# Task description
Please check every line of the listing for "dataLayer" and copy each line where it is found.

# Supplied entries
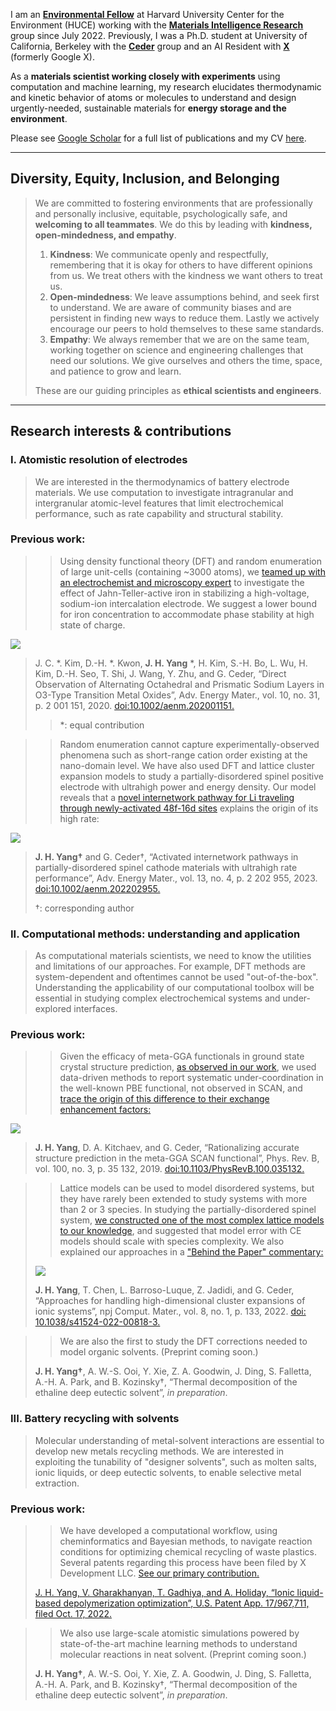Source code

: <!-- Google tag (gtag.js) -->
<script async src="https://www.googletagmanager.com/gtag/js?id=G-6KTXKWMYF3"></script>
<script>
  window.dataLayer = window.dataLayer || [];
  function gtag(){dataLayer.push(arguments);}
  gtag('js', new Date());

  gtag('config', 'G-6KTXKWMYF3');
</script>

I am an **[Environmental Fellow](https://environment.harvard.edu/environmental-fellows-program)** at Harvard University Center for the Environment (HUCE) working with the **[Materials Intelligence Research](https://mir.g.harvard.edu/)** group since July 2022. Previously, I was a Ph.D. student at University of California, Berkeley with the **[Ceder](https://ceder.berkeley.edu)** group and an AI Resident with **[X](https://x.company/)** (formerly Google X). 

As a **materials scientist working closely with experiments** using computation and machine learning, my research elucidates thermodynamic and kinetic behavior of atoms or molecules to understand and design urgently-needed, sustainable materials for **energy storage and the environment**.

Please see [Google Scholar](https://scholar.google.com/citations?user=GUYnP_cAAAAJ&hl=en) for a full list of publications and my CV [here](CV-JHY-public.pdf). 

___

## Diversity, Equity, Inclusion, and Belonging 

> We are committed to fostering environments that are professionally and personally inclusive, equitable, psychologically safe, and **welcoming to all teammates**. We do this by leading with **kindness, open-mindedness, and empathy**.  
> 
> 1. **Kindness**: We communicate openly and respectfully, remembering that it is okay for others to have different opinions from us. We treat others with the kindness we want others to treat us. 
> 2. **Open-mindedness**: We leave assumptions behind, and seek first to understand. We are aware of community biases and are persistent in finding new ways to reduce them. Lastly we actively encourage our peers to hold themselves to these same standards. 
> 3. **Empathy**:  We always remember that we are on the same team, working together on science and engineering challenges that need our solutions. We give ourselves and others the time, space, and patience to grow and learn.
> 
> These are our guiding principles as **ethical scientists and engineers**.
 
___

## Research interests & contributions 
### I. Atomistic resolution of electrodes

>We are interested in the thermodynamics of battery electrode materials. We use computation to investigate intragranular and intergranular atomic-level features that limit electrochemical performance, such as rate capability and structural stability. 

### Previous work:  
>> Using density functional theory (DFT) and random enumeration of large unit-cells (containing ~3000 atoms), we [teamed up with an electrochemist and microscopy expert](https://onlinelibrary.wiley.com/doi/abs/10.1002/aenm.202001151) to investigate the effect of Jahn-Teller-active iron in stabilizing a high-voltage, sodium-ion intercalation electrode. We suggest a lower bound for iron concentration to accommodate phase stability at high state of charge. 
> 
![](na-op2.jpg)
> 
> J. C. *. Kim, D.-H. *. Kwon, **J. H. Yang** *, H. Kim, S.-H. Bo, L. Wu, H. Kim, D.-H. Seo,
T. Shi, J. Wang, Y. Zhu, and G. Ceder, “Direct Observation of Alternating Octahedral and Prismatic Sodium Layers in O3-Type Transition Metal Oxides”, Adv. Energy Mater., vol. 10, no. 31, p. 2 001 151, 2020. [doi:10.1002/aenm.202001151.](https://onlinelibrary.wiley.com/doi/abs/10.1002/aenm.202001151)
> > *: equal contribution 

>> Random enumeration cannot capture experimentally-observed phenomena such as short-range cation order existing at the nano-domain level. We have also used DFT and lattice cluster expansion models to study a partially-disordered spinel positive electrode with ultrahigh power and energy density. Our model reveals that a [novel internetwork pathway for Li traveling through newly-activated 48f-16d sites](https://onlinelibrary.wiley.com/doi/abs/10.1002/aenm.202202955) explains the origin of its high rate: 
> 
![](pds.jpg)
> 
> **J. H. Yang†** and G. Ceder†, “Activated internetwork pathways in partially-disordered spinel cathode materials with ultrahigh rate performance”, Adv. Energy Mater., vol. 13, no. 4, p. 2 202 955, 2023. [doi:10.1002/aenm.202202955.](https://onlinelibrary.wiley.com/doi/abs/10.1002/aenm.202202955)
> 
> †: corresponding author

### II. Computational methods: understanding and application

> As computational materials scientists, we need to know the utilities and limitations of our approaches. For example, DFT methods are system-dependent and oftentimes cannot be used "out-of-the-box". Understanding the applicability of our computational toolbox will be essential in studying complex electrochemical systems and under-explored interfaces.  

### Previous work:
>> Given the efficacy of meta-GGA functionals in ground state crystal structure prediction, [as observed in our work](https://www.nature.com/articles/s41524%E2%80%90018%E2%80%900065%E2%80%90z), we used data-driven methods to report systematic under-coordination in the well-known PBE functional, not observed in SCAN, and [trace the origin of this difference to their exchange enhancement factors:](https://journals.aps.org/prb/abstract/10.1103/PhysRevB.100.035132)
> 
![](scan.jpg)
> 
> **J. H. Yang**, D. A. Kitchaev, and G. Ceder, “Rationalizing accurate structure prediction in the meta-GGA SCAN functional”, Phys. Rev. B, vol. 100, no. 3, p. 35 132, 2019. [doi:10.1103/PhysRevB.100.035132.](https://journals.aps.org/prb/abstract/10.1103/PhysRevB.100.035132)

>> Lattice models can be used to model disordered systems, but they have rarely been extended to study systems with more than 2 or 3 species. In studying the partially-disordered spinel system, [we constructed one of the most complex lattice models to our knowledge](https://www.nature.com/articles/s41524-022-00818-3), and suggested that model error with CE models should scale with species complexity. We also explained our approaches in a ["Behind the Paper" commentary:](https://materialscommunity.springernature.com/posts/structured-sparsity-for-building-predictive-models-in-chemically-complex-systems)
> 
> ![](npj-pds.jpg)
> 
> **J. H. Yang**, T. Chen, L. Barroso-Luque, Z. Jadidi, and G. Ceder, “Approaches for handling  high-dimensional cluster expansions of ionic systems”, npj Comput. Mater., vol. 8, no. 1, p. 133, 2022. [doi: 10.1038/s41524-022-00818-3.](https://www.nature.com/articles/s41524-022-00818-3)

>> We are also the first to study the DFT corrections needed to model organic solvents. (Preprint coming soon.)
> 
> **J. H. Yang†**, A. W.-S. Ooi, Y. Xie, Z. A. Goodwin, J. Ding, S. Falletta, A.-H. A. Park, and B. Kozinsky†, “Thermal decomposition of the ethaline deep eutectic solvent”, _in preparation_. 

### III. Battery recycling with solvents
> Molecular understanding of metal-solvent interactions are essential to develop new metals recycling methods. We are interested in exploiting the tunability of "designer solvents", such as molten salts, ionic liquids, or deep eutectic solvents, to enable selective metal extraction. 

### Previous work:
>> We have developed a computational workflow, using cheminformatics and Bayesian methods, to navigate reaction conditions for optimizing chemical recycling of waste plastics. Several patents regarding this process have been filed by X Development LLC. [See our primary contribution.](https://patents.google.com/patent/US20230170056A1/en)
> 
> [J. H. Yang, V. Gharakhanyan, T. Gadhiya, and A. Holiday, “Ionic liquid-based
depolymerization optimization”, U.S. Patent App. 17/967,711, filed Oct. 17, 2022.](https://patents.google.com/patent/US20230170056A1/en)

>> We also use large-scale atomistic simulations powered by state-of-the-art machine learning methods to understand molecular reactions in neat solvent. (Preprint coming soon.)
> 
> **J. H. Yang†**, A. W.-S. Ooi, Y. Xie, Z. A. Goodwin, J. Ding, S. Falletta, A.-H. A. Park, and B. Kozinsky†, “Thermal decomposition of the ethaline deep eutectic solvent”, _in preparation_.
>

# Solution below
  window.dataLayer = window.dataLayer || [];
  function gtag(){dataLayer.push(arguments);}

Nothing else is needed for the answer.